Lovely run a couple of weeks ago. It was in the build-up to my half marathon, and previous runs had  been fraught with tired legs and crippling self-doubt. But this steady ten miler really did the trick and gave me the confidence that I might actually be okay. Unfortunately, there was another thing…

It was an out-and-back route, and the last couple of miles before the turnaround point consisted of a straight country road in the middle of nowhere. The footpath was flowing nicely beneath my feet, and I noticed that up ahead there was a bloke walking a couple of dogs. He was wearing a high-viz jacket, and they weren’t , because they were dogs. Anyway, as I got within about 100 metres of him, my watch beeped to let me know that I’d done five miles and it was now time to spin round and start the return leg towards home, where chocolate milk was waiting for me1. At that very exact same moment, the chap in front moved over to the right, stepping off the footpath and pulling his dogs in close while gesturing for me to come past.

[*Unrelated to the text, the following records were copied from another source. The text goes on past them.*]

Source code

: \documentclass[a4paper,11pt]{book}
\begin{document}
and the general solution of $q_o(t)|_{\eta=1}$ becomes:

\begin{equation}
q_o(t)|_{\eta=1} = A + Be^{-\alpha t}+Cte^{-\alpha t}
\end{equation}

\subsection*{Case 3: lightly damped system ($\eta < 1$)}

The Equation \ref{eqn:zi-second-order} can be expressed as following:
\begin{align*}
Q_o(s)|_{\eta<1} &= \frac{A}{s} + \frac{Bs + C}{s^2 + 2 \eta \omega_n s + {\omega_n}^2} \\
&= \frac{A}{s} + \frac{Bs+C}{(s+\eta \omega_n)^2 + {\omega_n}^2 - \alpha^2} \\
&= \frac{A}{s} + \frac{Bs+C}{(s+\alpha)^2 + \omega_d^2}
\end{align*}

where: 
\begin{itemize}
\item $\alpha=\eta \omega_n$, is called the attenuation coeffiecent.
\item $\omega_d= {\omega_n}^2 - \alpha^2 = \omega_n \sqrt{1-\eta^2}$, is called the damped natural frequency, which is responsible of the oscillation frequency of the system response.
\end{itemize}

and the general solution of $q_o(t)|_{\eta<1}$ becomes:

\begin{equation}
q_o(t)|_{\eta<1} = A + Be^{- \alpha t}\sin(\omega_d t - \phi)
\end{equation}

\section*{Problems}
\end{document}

I was too far away to start a conversation, so as I slowed to a halt I did my best to mime the message “no it’s fine, you carry on”. He joined in the impromptu charades with a hand flourish that seemed to say “no, I insist. I’ve moved aside now, and if you don’t keep running then it means I’ve stepped on this dead hedgehog for nothing”.

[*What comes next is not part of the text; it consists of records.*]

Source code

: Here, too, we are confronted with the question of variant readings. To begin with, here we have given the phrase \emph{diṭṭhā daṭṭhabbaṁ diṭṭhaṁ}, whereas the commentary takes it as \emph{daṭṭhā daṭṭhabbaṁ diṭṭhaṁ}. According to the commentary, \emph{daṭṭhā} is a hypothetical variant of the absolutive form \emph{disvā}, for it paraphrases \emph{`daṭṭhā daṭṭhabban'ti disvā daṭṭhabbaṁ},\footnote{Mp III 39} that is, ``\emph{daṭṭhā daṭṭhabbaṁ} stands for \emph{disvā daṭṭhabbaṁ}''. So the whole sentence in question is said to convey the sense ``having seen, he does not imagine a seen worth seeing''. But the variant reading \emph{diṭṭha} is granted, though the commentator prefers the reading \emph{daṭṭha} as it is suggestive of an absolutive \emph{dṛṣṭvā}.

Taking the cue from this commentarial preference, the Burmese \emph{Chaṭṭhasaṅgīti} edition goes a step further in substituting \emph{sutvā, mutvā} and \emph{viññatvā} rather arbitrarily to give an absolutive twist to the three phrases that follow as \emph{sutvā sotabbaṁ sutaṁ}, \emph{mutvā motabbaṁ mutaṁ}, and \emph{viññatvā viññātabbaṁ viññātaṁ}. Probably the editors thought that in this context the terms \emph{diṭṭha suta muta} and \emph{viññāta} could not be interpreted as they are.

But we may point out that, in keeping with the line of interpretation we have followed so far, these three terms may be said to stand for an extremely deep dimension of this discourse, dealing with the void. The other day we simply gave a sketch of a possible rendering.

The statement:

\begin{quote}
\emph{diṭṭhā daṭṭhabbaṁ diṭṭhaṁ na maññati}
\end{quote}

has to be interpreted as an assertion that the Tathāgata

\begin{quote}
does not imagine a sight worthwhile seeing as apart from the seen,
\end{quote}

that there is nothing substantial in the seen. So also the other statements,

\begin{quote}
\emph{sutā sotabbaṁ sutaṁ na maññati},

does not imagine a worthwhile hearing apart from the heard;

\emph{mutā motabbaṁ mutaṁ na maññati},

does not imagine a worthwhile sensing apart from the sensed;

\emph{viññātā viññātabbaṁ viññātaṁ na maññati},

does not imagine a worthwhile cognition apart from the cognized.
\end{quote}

If I gave in to his well-intended insistence, I’d have had to run past him and then keep going for long enough that it didn’t seem weird. It’s the sort of thing I’d usually do, but would probably add at least another hundred miles to my run (similar to what happened in this totally true story), and so I stuck with my original plan. I jabbed my thumb back in the direction I’d come, and shouted “thanks anyway”, before turning and legging it back along the path. The return leg started off blissfully and, as I sped2 away from dog man, I was warmed by his little gesture of kindness.

“He must have thought I was a bit odd though”, I mused.

“No”, added the slightly lower-down traitorous part of my brain, “he just assumed you were scared of dogs”.


“Yep, as far as he was concerned, you took one look at his little spaniels and decided that you’d turn and run miles out of your way rather than have to pass within a few feet of them”.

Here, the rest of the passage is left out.